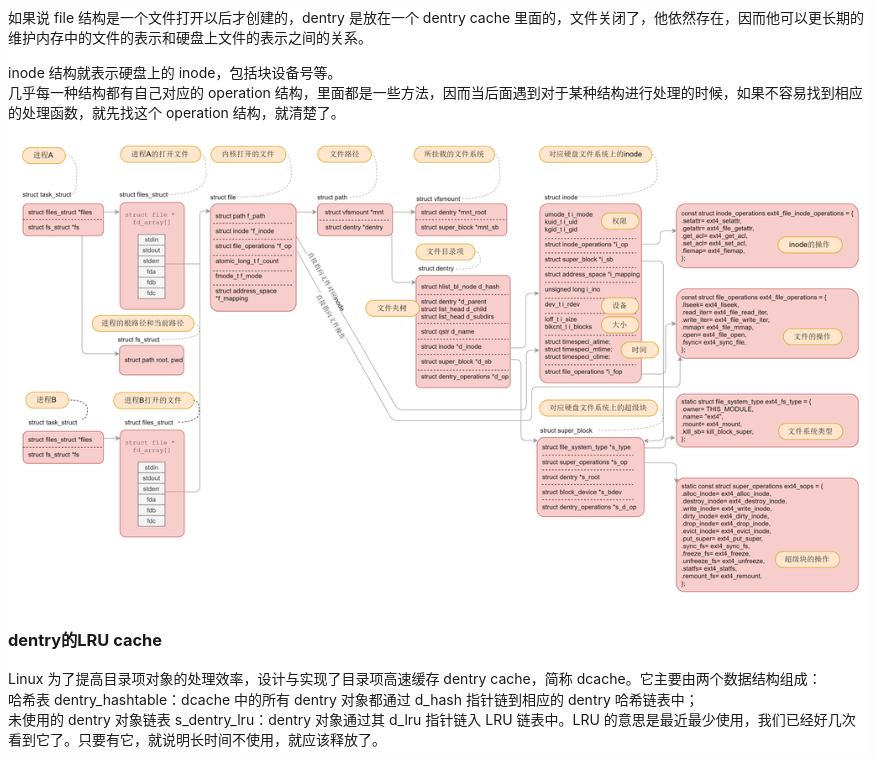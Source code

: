 如果说 file 结构是一个文件打开以后才创建的，dentry 是放在一个 dentry cache 里面的，文件关闭了，他依然存在，因而他可以更长期的维护内存中的文件的表示和硬盘上文件的表示之间的关系。  

inode 结构就表示硬盘上的 inode，包括块设备号等。  
几乎每一种结构都有自己对应的 operation 结构，里面都是一些方法，因而当后面遇到对于某种结构进行处理的时候，如果不容易找到相应的处理函数，就先找这个 operation 结构，就清楚了。

![openfile.jpg](openfile.jpg)

### dentry的LRU cache

Linux 为了提高目录项对象的处理效率，设计与实现了目录项高速缓存 dentry cache，简称 dcache。它主要由两个数据结构组成：  
哈希表 dentry_hashtable：dcache 中的所有 dentry 对象都通过 d_hash 指针链到相应的 dentry 哈希链表中；  
未使用的 dentry 对象链表 s_dentry_lru：dentry 对象通过其 d_lru 指针链入 LRU 链表中。LRU 的意思是最近最少使用，我们已经好几次看到它了。只要有它，就说明长时间不使用，就应该释放了。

+++++

Only the stretch of lines that begins with the one holding "Linux 为了提高目录项对象的处理效率，设计与实现了目录项高速缓存 dentry" and ends with the last line above belongs in the answer; please write it out exactly.

Linux 为了提高目录项对象的处理效率，设计与实现了目录项高速缓存 dentry cache，简称 dcache。它主要由两个数据结构组成：  
哈希表 dentry_hashtable：dcache 中的所有 dentry 对象都通过 d_hash 指针链到相应的 dentry 哈希链表中；  
未使用的 dentry 对象链表 s_dentry_lru：dentry 对象通过其 d_lru 指针链入 LRU 链表中。LRU 的意思是最近最少使用，我们已经好几次看到它了。只要有它，就说明长时间不使用，就应该释放了。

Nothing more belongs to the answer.